Équipier de luxe en montagne en première partie de saison, notamment sur le Tour de France, Carthy a pu jouer sa carte d’emblée sur cette Vuelta, une épreuve qui lui tient à cœur, lui qui s’est formé chez Caja Rural pour ses premières années chez les professionnels. Vivant à Pampelune, le Britannique s’est construit sur les montagnes de Navarre, enchaînant les promesses sur les courses par étapes, à l’image de sa place de meilleur jeune, à 21 ans, sur le Tour de Catalogne 2016, sa victoire sur le Tour des Asturies 2016 ou sa 11e place sur le Tour d’Italie 2019. Carthy confirme enfin son talent précoce en altitude, et arrive désormais dans ses meilleures années, au sein d’une équipe EF qui compte de nombreux jeunes talents pour les cols, comme Daniel Martinez, Sergio Higuita ou encore Neilson Powless. Une future armada pour les Grands Tours ? Si elle conserve cet esprit offensif qui fait la caractéristique du collectif de Jonathan Vaughters, certainement.

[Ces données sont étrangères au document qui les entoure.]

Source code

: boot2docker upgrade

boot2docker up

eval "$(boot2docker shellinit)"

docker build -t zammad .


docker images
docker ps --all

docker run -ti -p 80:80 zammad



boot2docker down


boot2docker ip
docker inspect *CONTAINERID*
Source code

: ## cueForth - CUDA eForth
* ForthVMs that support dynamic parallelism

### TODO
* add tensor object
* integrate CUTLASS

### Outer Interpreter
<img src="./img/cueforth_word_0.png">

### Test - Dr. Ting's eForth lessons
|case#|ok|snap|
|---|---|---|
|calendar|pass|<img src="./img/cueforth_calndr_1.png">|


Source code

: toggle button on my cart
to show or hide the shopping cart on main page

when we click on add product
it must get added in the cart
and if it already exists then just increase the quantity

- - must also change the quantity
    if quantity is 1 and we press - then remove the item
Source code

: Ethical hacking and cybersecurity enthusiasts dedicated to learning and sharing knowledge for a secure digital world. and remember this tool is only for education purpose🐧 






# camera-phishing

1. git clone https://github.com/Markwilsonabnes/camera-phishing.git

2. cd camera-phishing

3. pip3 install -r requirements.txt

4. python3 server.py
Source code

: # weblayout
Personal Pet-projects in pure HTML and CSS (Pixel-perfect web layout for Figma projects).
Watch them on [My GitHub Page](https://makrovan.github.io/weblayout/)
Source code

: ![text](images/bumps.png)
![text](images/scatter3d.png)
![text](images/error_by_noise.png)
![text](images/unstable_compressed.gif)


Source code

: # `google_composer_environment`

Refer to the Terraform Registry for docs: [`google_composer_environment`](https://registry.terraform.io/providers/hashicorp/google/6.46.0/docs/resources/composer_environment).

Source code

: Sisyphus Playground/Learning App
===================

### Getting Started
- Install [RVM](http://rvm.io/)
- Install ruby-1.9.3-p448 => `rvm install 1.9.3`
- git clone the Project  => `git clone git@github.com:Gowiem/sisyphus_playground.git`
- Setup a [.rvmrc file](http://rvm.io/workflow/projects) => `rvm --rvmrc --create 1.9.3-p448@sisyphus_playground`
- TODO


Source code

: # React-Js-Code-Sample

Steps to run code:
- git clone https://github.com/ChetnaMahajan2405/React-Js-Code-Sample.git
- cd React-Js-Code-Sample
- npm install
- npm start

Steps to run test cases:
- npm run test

Tim Wellens sauve la fin de saison de Lotto-Soudal
Après une campagne de classiques difficile, seulement éclaircie par la victoire de Caleb Ewan sur le GP de l’Escaut (comme lors de ses deux victoires d’étape sur le Tour de France), l’équipe Lotto-Soudal a connu sur ce Tour d’Espagne une course plus heureuse. Le jeune effectif inscrit a montré des résultats encourageants, à l’image de Kobe Goossens, ancien cyclo-crossman qui s’affiche à 24 ans comme un grimpeur intéressant, avec sa 24e place au classement général final. Le pistard Gerben Thijssen a également frappé fort avec une deuxième place sur le sprint massif de la 9e étape (lire ci-dessous). Alors que le leader du groupe, Tim Wellens, a parfaitement endossé son rôle en jouant son habituelle carte offensive.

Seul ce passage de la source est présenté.